* **Stored data**

=== Begin Enclosure ===

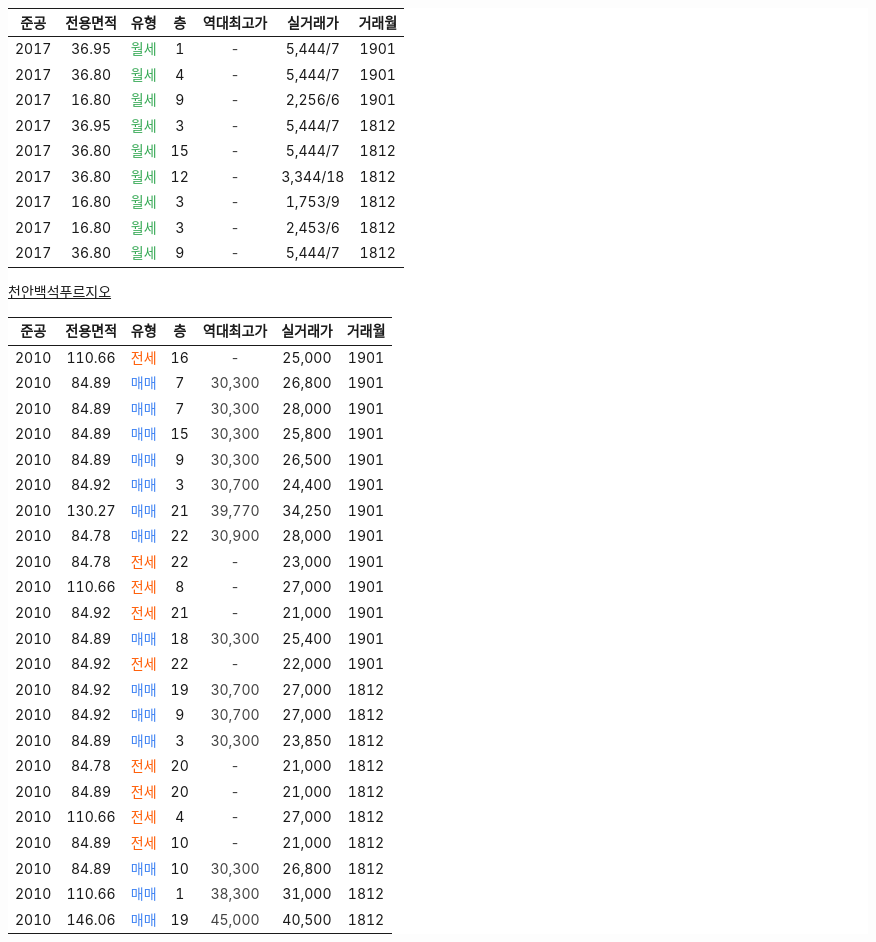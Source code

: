 |준공|전용면적|유형|층|역대최고가|실거래가|거래월|
|:---:|:---:|:---:|:---:|:---:|:---:|:---:|
|2017|36.95|<span style="color:#34a853">월세</span>|1|<span style="color:#444444">-</span>|5,444/7|1901|
|2017|36.80|<span style="color:#34a853">월세</span>|4|<span style="color:#444444">-</span>|5,444/7|1901|
|2017|16.80|<span style="color:#34a853">월세</span>|9|<span style="color:#444444">-</span>|2,256/6|1901|
|2017|36.95|<span style="color:#34a853">월세</span>|3|<span style="color:#444444">-</span>|5,444/7|1812|
|2017|36.80|<span style="color:#34a853">월세</span>|15|<span style="color:#444444">-</span>|5,444/7|1812|
|2017|36.80|<span style="color:#34a853">월세</span>|12|<span style="color:#444444">-</span>|3,344/18|1812|
|2017|16.80|<span style="color:#34a853">월세</span>|3|<span style="color:#444444">-</span>|1,753/9|1812|
|2017|16.80|<span style="color:#34a853">월세</span>|3|<span style="color:#444444">-</span>|2,453/6|1812|
|2017|36.80|<span style="color:#34a853">월세</span>|9|<span style="color:#444444">-</span>|5,444/7|1812|

[천안백석푸르지오](https://search.naver.com/search.naver?query=%EC%B6%A9%EC%B2%AD%EB%82%A8%EB%8F%84+%EC%B2%9C%EC%95%88%EC%8B%9C+%EC%84%9C%EB%B6%81%EA%B5%AC+%EB%B0%B1%EC%84%9D%EB%8F%99+%EC%B2%9C%EC%95%88%EB%B0%B1%EC%84%9D%ED%91%B8%EB%A5%B4%EC%A7%80%EC%98%A4)

|준공|전용면적|유형|층|역대최고가|실거래가|거래월|
|:---:|:---:|:---:|:---:|:---:|:---:|:---:|
|2010|110.66|<span style="color:#ff5a00">전세</span>|16|<span style="color:#444444">-</span>|25,000|1901|
|2010|84.89|<span style="color:#4285f3">매매</span>|7|<span style="color:#444444">30,300</span>|26,800|1901|
|2010|84.89|<span style="color:#4285f3">매매</span>|7|<span style="color:#444444">30,300</span>|28,000|1901|
|2010|84.89|<span style="color:#4285f3">매매</span>|15|<span style="color:#444444">30,300</span>|25,800|1901|
|2010|84.89|<span style="color:#4285f3">매매</span>|9|<span style="color:#444444">30,300</span>|26,500|1901|
|2010|84.92|<span style="color:#4285f3">매매</span>|3|<span style="color:#444444">30,700</span>|24,400|1901|
|2010|130.27|<span style="color:#4285f3">매매</span>|21|<span style="color:#444444">39,770</span>|34,250|1901|
|2010|84.78|<span style="color:#4285f3">매매</span>|22|<span style="color:#444444">30,900</span>|28,000|1901|
|2010|84.78|<span style="color:#ff5a00">전세</span>|22|<span style="color:#444444">-</span>|23,000|1901|
|2010|110.66|<span style="color:#ff5a00">전세</span>|8|<span style="color:#444444">-</span>|27,000|1901|
|2010|84.92|<span style="color:#ff5a00">전세</span>|21|<span style="color:#444444">-</span>|21,000|1901|
|2010|84.89|<span style="color:#4285f3">매매</span>|18|<span style="color:#444444">30,300</span>|25,400|1901|
|2010|84.92|<span style="color:#ff5a00">전세</span>|22|<span style="color:#444444">-</span>|22,000|1901|
|2010|84.92|<span style="color:#4285f3">매매</span>|19|<span style="color:#444444">30,700</span>|27,000|1812|
|2010|84.92|<span style="color:#4285f3">매매</span>|9|<span style="color:#444444">30,700</span>|27,000|1812|
|2010|84.89|<span style="color:#4285f3">매매</span>|3|<span style="color:#444444">30,300</span>|23,850|1812|
|2010|84.78|<span style="color:#ff5a00">전세</span>|20|<span style="color:#444444">-</span>|21,000|1812|
|2010|84.89|<span style="color:#ff5a00">전세</span>|20|<span style="color:#444444">-</span>|21,000|1812|
|2010|110.66|<span style="color:#ff5a00">전세</span>|4|<span style="color:#444444">-</span>|27,000|1812|
|2010|84.89|<span style="color:#ff5a00">전세</span>|10|<span style="color:#444444">-</span>|21,000|1812|
|2010|84.89|<span style="color:#4285f3">매매</span>|10|<span style="color:#444444">30,300</span>|26,800|1812|
|2010|110.66|<span style="color:#4285f3">매매</span>|1|<span style="color:#444444">38,300</span>|31,000|1812|
|2010|146.06|<span style="color:#4285f3">매매</span>|19|<span style="color:#444444">45,000</span>|40,500|1812|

=== End Enclosure ===

* **Exercise instructions**
Every record above must be copied exactly; none of the pictures belong in the copy.

* **Written answer**
Source code

: |준공|전용면적|유형|층|역대최고가|실거래가|거래월|
|:---:|:---:|:---:|:---:|:---:|:---:|:---:|
|2017|36.95|<span style="color:#34a853">월세</span>|1|<span style="color:#444444">-</span>|5,444/7|1901|
|2017|36.80|<span style="color:#34a853">월세</span>|4|<span style="color:#444444">-</span>|5,444/7|1901|
|2017|16.80|<span style="color:#34a853">월세</span>|9|<span style="color:#444444">-</span>|2,256/6|1901|
|2017|36.95|<span style="color:#34a853">월세</span>|3|<span style="color:#444444">-</span>|5,444/7|1812|
|2017|36.80|<span style="color:#34a853">월세</span>|15|<span style="color:#444444">-</span>|5,444/7|1812|
|2017|36.80|<span style="color:#34a853">월세</span>|12|<span style="color:#444444">-</span>|3,344/18|1812|
|2017|16.80|<span style="color:#34a853">월세</span>|3|<span style="color:#444444">-</span>|1,753/9|1812|
|2017|16.80|<span style="color:#34a853">월세</span>|3|<span style="color:#444444">-</span>|2,453/6|1812|
|2017|36.80|<span style="color:#34a853">월세</span>|9|<span style="color:#444444">-</span>|5,444/7|1812|

[천안백석푸르지오](https://search.naver.com/search.naver?query=%EC%B6%A9%EC%B2%AD%EB%82%A8%EB%8F%84+%EC%B2%9C%EC%95%88%EC%8B%9C+%EC%84%9C%EB%B6%81%EA%B5%AC+%EB%B0%B1%EC%84%9D%EB%8F%99+%EC%B2%9C%EC%95%88%EB%B0%B1%EC%84%9D%ED%91%B8%EB%A5%B4%EC%A7%80%EC%98%A4)

|준공|전용면적|유형|층|역대최고가|실거래가|거래월|
|:---:|:---:|:---:|:---:|:---:|:---:|:---:|
|2010|110.66|<span style="color:#ff5a00">전세</span>|16|<span style="color:#444444">-</span>|25,000|1901|
|2010|84.89|<span style="color:#4285f3">매매</span>|7|<span style="color:#444444">30,300</span>|26,800|1901|
|2010|84.89|<span style="color:#4285f3">매매</span>|7|<span style="color:#444444">30,300</span>|28,000|1901|
|2010|84.89|<span style="color:#4285f3">매매</span>|15|<span style="color:#444444">30,300</span>|25,800|1901|
|2010|84.89|<span style="color:#4285f3">매매</span>|9|<span style="color:#444444">30,300</span>|26,500|1901|
|2010|84.92|<span style="color:#4285f3">매매</span>|3|<span style="color:#444444">30,700</span>|24,400|1901|
|2010|130.27|<span style="color:#4285f3">매매</span>|21|<span style="color:#444444">39,770</span>|34,250|1901|
|2010|84.78|<span style="color:#4285f3">매매</span>|22|<span style="color:#444444">30,900</span>|28,000|1901|
|2010|84.78|<span style="color:#ff5a00">전세</span>|22|<span style="color:#444444">-</span>|23,000|1901|
|2010|110.66|<span style="color:#ff5a00">전세</span>|8|<span style="color:#444444">-</span>|27,000|1901|
|2010|84.92|<span style="color:#ff5a00">전세</span>|21|<span style="color:#444444">-</span>|21,000|1901|
|2010|84.89|<span style="color:#4285f3">매매</span>|18|<span style="color:#444444">30,300</span>|25,400|1901|
|2010|84.92|<span style="color:#ff5a00">전세</span>|22|<span style="color:#444444">-</span>|22,000|1901|
|2010|84.92|<span style="color:#4285f3">매매</span>|19|<span style="color:#444444">30,700</span>|27,000|1812|
|2010|84.92|<span style="color:#4285f3">매매</span>|9|<span style="color:#444444">30,700</span>|27,000|1812|
|2010|84.89|<span style="color:#4285f3">매매</span>|3|<span style="color:#444444">30,300</span>|23,850|1812|
|2010|84.78|<span style="color:#ff5a00">전세</span>|20|<span style="color:#444444">-</span>|21,000|1812|
|2010|84.89|<span style="color:#ff5a00">전세</span>|20|<span style="color:#444444">-</span>|21,000|1812|
|2010|110.66|<span style="color:#ff5a00">전세</span>|4|<span style="color:#444444">-</span>|27,000|1812|
|2010|84.89|<span style="color:#ff5a00">전세</span>|10|<span style="color:#444444">-</span>|21,000|1812|
|2010|84.89|<span style="color:#4285f3">매매</span>|10|<span style="color:#444444">30,300</span>|26,800|1812|
|2010|110.66|<span style="color:#4285f3">매매</span>|1|<span style="color:#444444">38,300</span>|31,000|1812|
|2010|146.06|<span style="color:#4285f3">매매</span>|19|<span style="color:#444444">45,000</span>|40,500|1812|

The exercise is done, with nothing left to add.